Feliciano López and Fernando Verdasco of Spain defeated Radek Stepanek and Tomas Berdych of the Czech Republic in doubles to defend the Davis Cup trophy for their country. This is Spain’s fourth title overall, each of which have come in the new millennium. The United States holds the record for most Davis Cup championships with 32.

Stepanek netted a shot on match point to hand Spain the title at the same venue where it took its first title nine years ago. Lopez threw his wrist band to Crown Prince Felipe after the team bench emptied to chants of “campeones” (champions) at Palau Sant Jordi.
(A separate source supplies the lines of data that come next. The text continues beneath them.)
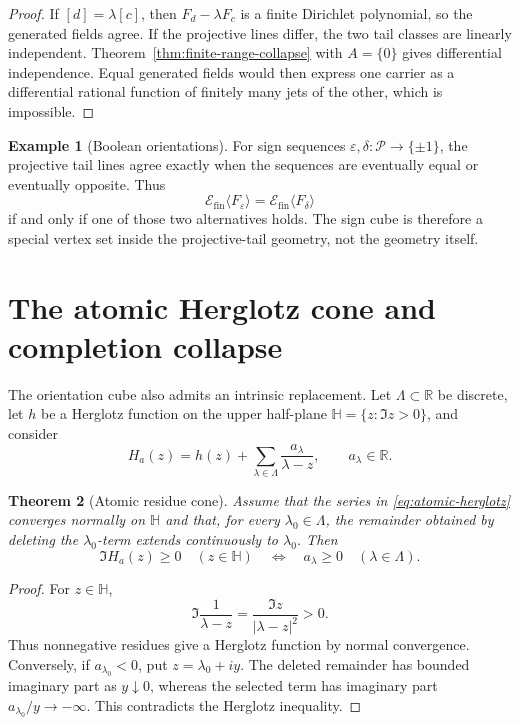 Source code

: \documentclass[11pt]{article}
\newtheorem{theorem}{Theorem}[section]
\theoremstyle{definition}
\newtheorem{example}[theorem]{Example}
\theoremstyle{remark}
\newcommand{\R}{\mathbb R}
\newcommand{\cP}{\mathcal P}
\begin{document}
\begin{proof}
If \([d]=\lambda[c]\), then \(F_d-\lambda F_c\) is a finite Dirichlet polynomial, so
the generated fields agree.  If the projective lines differ, the two tail classes are linearly
independent.  Theorem~\ref{thm:finite-range-collapse} with \(A=\{0\}\) gives differential
independence.  Equal generated fields would then express one carrier as a differential rational
function of finitely many jets of the other, which is impossible.
\end{proof}

\begin{example}[Boolean orientations]
For sign sequences \(\varepsilon,\delta:\cP\to\{\pm1\}\), the projective tail lines
agree exactly when the sequences are eventually equal or eventually opposite.  Thus
\[
  \mathscr E_{\mathrm{fin}}\langle F_\varepsilon\rangle
  =
  \mathscr E_{\mathrm{fin}}\langle F_\delta\rangle
\]
if and only if one of those two alternatives holds.  The sign cube is therefore a special
vertex set inside the projective-tail geometry, not the geometry itself.
\end{example}

\section{The atomic Herglotz cone and completion collapse}
\label{sec:herglotz}

The orientation cube also admits an intrinsic replacement.  Let \(\Lambda\subset\R\) be
discrete, let \(h\) be a Herglotz function on the upper half-plane
\(\mathbb H=\{z:\Im z>0\}\), and consider
\begin{equation}\label{eq:atomic-herglotz}
  H_a(z)=h(z)+\sum_{\lambda\in\Lambda}\frac{a_\lambda}{\lambda-z},
  \qquad a_\lambda\in\R.
\end{equation}

\begin{theorem}[Atomic residue cone]\label{thm:residue-cone}
Assume that the series in \eqref{eq:atomic-herglotz} converges normally on \(\mathbb H\)
and that, for every \(\lambda_0\in\Lambda\), the remainder obtained by deleting the
\(\lambda_0\)-term extends continuously to \(\lambda_0\).  Then
\[
  \Im H_a(z)\geq0\quad(z\in\mathbb H)
  \quad\Longleftrightarrow\quad
  a_\lambda\geq0\quad(\lambda\in\Lambda).
\]
\end{theorem}

\begin{proof}
For \(z\in\mathbb H\),
\[
  \Im\frac1{\lambda-z}
  =\frac{\Im z}{|\lambda-z|^2}>0.
\]
Thus nonnegative residues give a Herglotz function by normal convergence.  Conversely, if
\(a_{\lambda_0}<0\), put \(z=\lambda_0+iy\).  The deleted remainder has bounded imaginary
part as \(y\downarrow0\), whereas the selected term has imaginary part
\(a_{\lambda_0}/y\to-\infty\).  This contradicts the Herglotz inequality.
\end{proof}
\end{document}
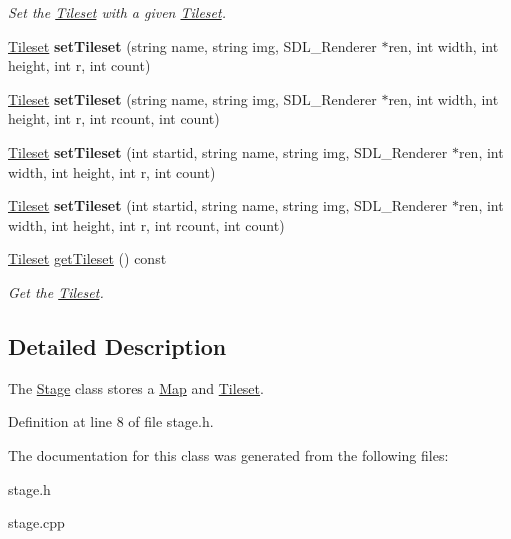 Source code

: \begin{DoxyCompactItemize}
\begin{DoxyCompactList}\small\item\em Set the \hyperlink{classTileset}{Tileset} with a given \hyperlink{classTileset}{Tileset}. \end{DoxyCompactList}\item 
\hyperlink{classTileset}{Tileset} {\bfseries set\+Tileset} (string name, string img, S\+D\+L\+\_\+\+Renderer $\ast$ren, int width, int height, int r, int count)\hypertarget{classStage_ab62ad01c46da0337c294c4790020306f}{}\label{classStage_ab62ad01c46da0337c294c4790020306f}

\item 
\hyperlink{classTileset}{Tileset} {\bfseries set\+Tileset} (string name, string img, S\+D\+L\+\_\+\+Renderer $\ast$ren, int width, int height, int r, int rcount, int count)\hypertarget{classStage_a6e71c30197676d98a4a5694ad8b5a733}{}\label{classStage_a6e71c30197676d98a4a5694ad8b5a733}

\item 
\hyperlink{classTileset}{Tileset} {\bfseries set\+Tileset} (int startid, string name, string img, S\+D\+L\+\_\+\+Renderer $\ast$ren, int width, int height, int r, int count)\hypertarget{classStage_ab90d4d0315e6991f2ed8216b6c804339}{}\label{classStage_ab90d4d0315e6991f2ed8216b6c804339}

\item 
\hyperlink{classTileset}{Tileset} {\bfseries set\+Tileset} (int startid, string name, string img, S\+D\+L\+\_\+\+Renderer $\ast$ren, int width, int height, int r, int rcount, int count)\hypertarget{classStage_a42ee2fbdb79971f90984f603fcad54d6}{}\label{classStage_a42ee2fbdb79971f90984f603fcad54d6}

\item 
\hyperlink{classTileset}{Tileset} \hyperlink{classStage_a7c41f0bf5dcdac398169c5a2e92196f3}{get\+Tileset} () const \hypertarget{classStage_a7c41f0bf5dcdac398169c5a2e92196f3}{}\label{classStage_a7c41f0bf5dcdac398169c5a2e92196f3}

\begin{DoxyCompactList}\small\item\em Get the \hyperlink{classTileset}{Tileset}. \end{DoxyCompactList}\end{DoxyCompactItemize}


\subsection{Detailed Description}
The \hyperlink{classStage}{Stage} class stores a \hyperlink{classMap}{Map} and \hyperlink{classTileset}{Tileset}. 

Definition at line 8 of file stage.\+h.



The documentation for this class was generated from the following files\+:\begin{DoxyCompactItemize}
\item 
stage.\+h\item 
stage.\+cpp\end{DoxyCompactItemize}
“We didn’t expect to win it this quickly,” captain Albert Costa said. “The key to this team has been its unity.”

Spain took advantage of Berdych’s shaky serve for three of its four breaks. Verdasco overcame early jitters to help clinch the title for the second straight year by scoring two key breaks, including in the 14th game of the second set. The ninth-ranked player won the deciding singles match in Argentina last year.

Czech captain Jaroslav Navratil selected Berdych and Stepanek — who were 5-0 in Davis Cup doubles coming into the match — despite both players losing their singles matches Friday. The original picks were Lukas Dlouhyand Jan Hajek

Berdych lost to Rafael Nadal, and Stepanek blew a two-set advantage in a four-hour defeat to David Ferrer.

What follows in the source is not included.